1960’lı yıllara kadar, Türk ordusunda, atlı birlikler vardı. Süvari ve Topçu sınıfı birliklerde at da bulunurdu. Zaten temelinde Osmanlının Sipahi sınıfı olan bu birlikler, çevik ve hızlı hareket kabiliyetliydi. Top çekicilerdeki üstün güçlü atlar ve bilhassa katanalardan kuruluydu. Her türlü savaş eğitiminde bu atlardan tarih boyunca ecdadımız yararlandı. Tabiidir ki milli günlerimizdeki tören geçişlerinde de, bu atlar olurdu. Her tören öncesi, birkaç defa prova yapılır. Nasıl yaya birlikleri, kalıp gibi düzenli ve rap rap topluca geçerse, atlı birliklerdeki o güzelim atlar da, bu zaptı rapta uygun harekete iyice alıştırılırdı.

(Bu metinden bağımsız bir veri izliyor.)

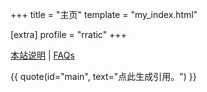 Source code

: +++
title = "主页"
template = "my_index.html"

[extra]
profile = "rratic"
+++

[本站说明](pages/about-blog-2025/) | [FAQs](faqs/)

{{ quote(id="main", text="点此生成引用。") }}
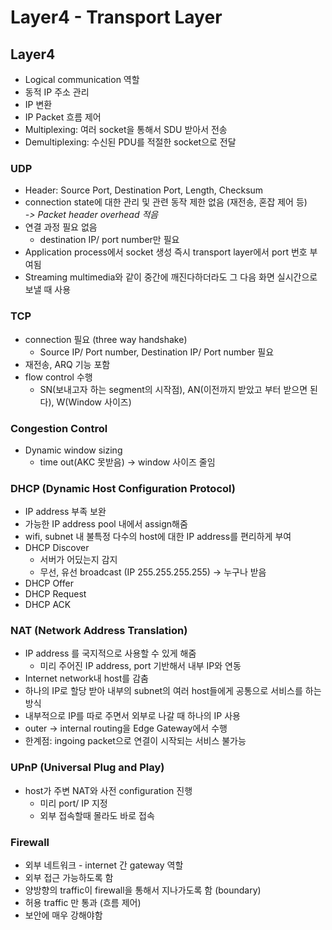 # Layer4 - Transport Layer

## Layer4
- Logical communication 역할
- 동적 IP 주소 관리
- IP 변환
- IP Packet 흐름 제어
- Multiplexing: 여러 socket을 통해서 SDU 받아서 전송
- Demultiplexing: 수신된 PDU를 적절한 socket으로 전달

### UDP
- Header: Source Port, Destination Port, Length, Checksum
- connection state에 대한 관리 및 관련 동작 제한 없음 (재전송, 혼잡 제어 등)  
   *-> Packet header overhead 적음*
- 연결 과정 필요 없음  
  - destination IP/ port number만 필요
- Application process에서 socket 생성 즉시 transport layer에서 port 번호 부여됨
- Streaming multimedia와 같이 중간에 깨진다하더라도 그 다음 화면 실시간으로 보낼 때 사용

### TCP
- connection 필요 (three way handshake)
   - Source IP/ Port number, Destination IP/ Port number 필요
- 재전송, ARQ 기능 포함
- flow control 수행
  - SN(보내고자 하는 segment의 시작점), AN(이전까지 받았고 부터 받으면 된다), W(Window 사이즈)

### Congestion Control
- Dynamic window sizing
  - time out(AKC 못받음) -> window 사이즈 줄임

### DHCP (Dynamic Host Configuration Protocol)
- IP address 부족 보완
- 가능한 IP address pool 내에서 assign해줌
- wifi, subnet 내 불특정 다수의 host에 대한 IP address를 편리하게 부여
- DHCP Discover
  - 서버가 어딨는지 감지
  - 무선, 유선 broadcast (IP 255.255.255.255) -> 누구나 받음
- DHCP Offer
- DHCP Request
- DHCP ACK

### NAT (Network Address Translation)
- IP address 를 국지적으로 사용할 수 있게 해줌
  - 미리 주어진 IP address, port 기반해서 내부 IP와 연동
- Internet network내 host를 감춤
- 하나의 IP로 할당 받아 내부의 subnet의 여러 host들에게 공통으로 서비스를 하는 방식
- 내부적으로 IP를 따로 주면서 외부로 나갈 때 하나의 IP 사용
- outer -> internal routing을 Edge Gateway에서 수행
- 한계점: ingoing packet으로 연결이 시작되는 서비스 불가능

### UPnP (Universal Plug and Play)
- host가 주변 NAT와 사전 configuration 진행
  - 미리 port/ IP 지정
  - 외부 접속할때 몰라도 바로 접속 

### Firewall
- 외부 네트워크 - internet 간 gateway 역할
- 외부 접근 가능하도록 함
- 양방향의 traffic이 firewall을 통해서 지나가도록 함 (boundary)
- 허용 traffic 만 통과 (흐름 제어)
- 보안에 매우 강해야함
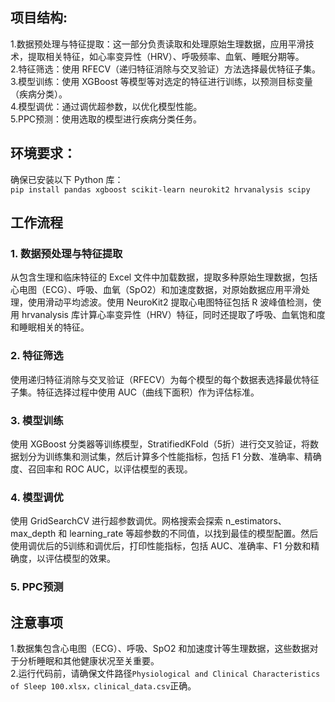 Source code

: ## 项目结构:<br>
1.数据预处理与特征提取：这一部分负责读取和处理原始生理数据，应用平滑技术，提取相关特征，如心率变异性（HRV）、呼吸频率、血氧、睡眠分期等。<br>
2.特征筛选：使用 RFECV（递归特征消除与交叉验证）方法选择最优特征子集。<br>
3.模型训练：使用 XGBoost 等模型等对选定的特征进行训练，以预测目标变量（疾病分类）。<br>
4.模型调优：通过调优超参数，以优化模型性能。<br>
5.PPC预测：使用选取的模型进行疾病分类任务。<br>
## 环境要求：<br>
确保已安装以下 Python 库：<br>
`pip install pandas xgboost scikit-learn neurokit2 hrvanalysis scipy`<br>
## 工作流程<br>
### 1. 数据预处理与特征提取<br>
从包含生理和临床特征的 Excel 文件中加载数据，提取多种原始生理数据，包括心电图（ECG）、呼吸、血氧（SpO2）和加速度数据，对原始数据应用平滑处理，使用滑动平均滤波。使用 NeuroKit2 提取心电图特征包括 R 波峰值检测，使用 hrvanalysis 库计算心率变异性（HRV）特征，同时还提取了呼吸、血氧饱和度和睡眠相关的特征。<br>
### 2. 特征筛选<br>
使用递归特征消除与交叉验证（RFECV）为每个模型的每个数据表选择最优特征子集。特征选择过程中使用 AUC（曲线下面积）作为评估标准。<br>
### 3. 模型训练<br>
使用 XGBoost 分类器等训练模型，StratifiedKFold（5折）进行交叉验证，将数据划分为训练集和测试集，然后计算多个性能指标，包括 F1 分数、准确率、精确度、召回率和 ROC AUC，以评估模型的表现。<br>
### 4. 模型调优<br>
使用 GridSearchCV 进行超参数调优。网格搜索会探索 n_estimators、max_depth 和 learning_rate 等超参数的不同值，以找到最佳的模型配置。然后使用调优后的5训练和调优后，打印性能指标，包括 AUC、准确率、F1 分数和精确度，以评估模型的效果。<br>
### 5. PPC预测<br>

## 注意事项<br>
1.数据集包含心电图（ECG）、呼吸、SpO2 和加速度计等生理数据，这些数据对于分析睡眠和其他健康状况至关重要。<br>
2.运行代码前，请确保文件路径`Physiological and Clinical Characteristics of Sleep 100.xlsx，clinical_data.csv`正确。
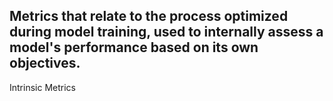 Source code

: Metrics that relate to the process optimized during model training, used to internally assess a model's performance based on its own objectives.
---
Intrinsic Metrics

Bu atlara miri atlar denirdi. Devlette çalışan her görevli gibi, bunların da belli bir hizmet süreleri vardı. Bu sürenin sonunda, bu atlar ihale ve açık artıma ile halka satılırdı. 1940-1950 yılları arasında yapılan böyle bir satışın hikâyesini anlatacağım:
Edirne’deki böyle yaşı gelmiş miri atların satış ihalesi var. Birçok kişi bilhassa, Edirne köylüleri ihaleye pey verirler. Herkes kesesine göre fiyata bir atı alır. Uzunköprülü bir köylü çok beğendiği gösterişli bir atı almanın sevincini yaşar. Paraları peşin sayıp hemen atını teslim alır. Atına binip Edirne’den Havsa’ya doğru yola çıkar… At şehir içinde çok canlı ve tam bir küheylan. Şehir bittikten sonra ise süklüm püklüm. Havsa’ya girişte at yeniden canlanır. Tekrar Uzunköprü tarafına doğru köy yollarında süklüm püklüm… Adam köyüne girince at yine tam bir küheylan. Herkes hayran. Köylüden müşteri olan olana. Komşu köylerden bir zengin ağa ata talip olur. Köylü hemen satar. Zira o atını yolda iyi tanımıştır. Meğer bu askeriyede, tören atlarından biri. İnsanları, kalabalıkları görünce şahin gibi, ıssız yollarda ise bitkin ve yorgun…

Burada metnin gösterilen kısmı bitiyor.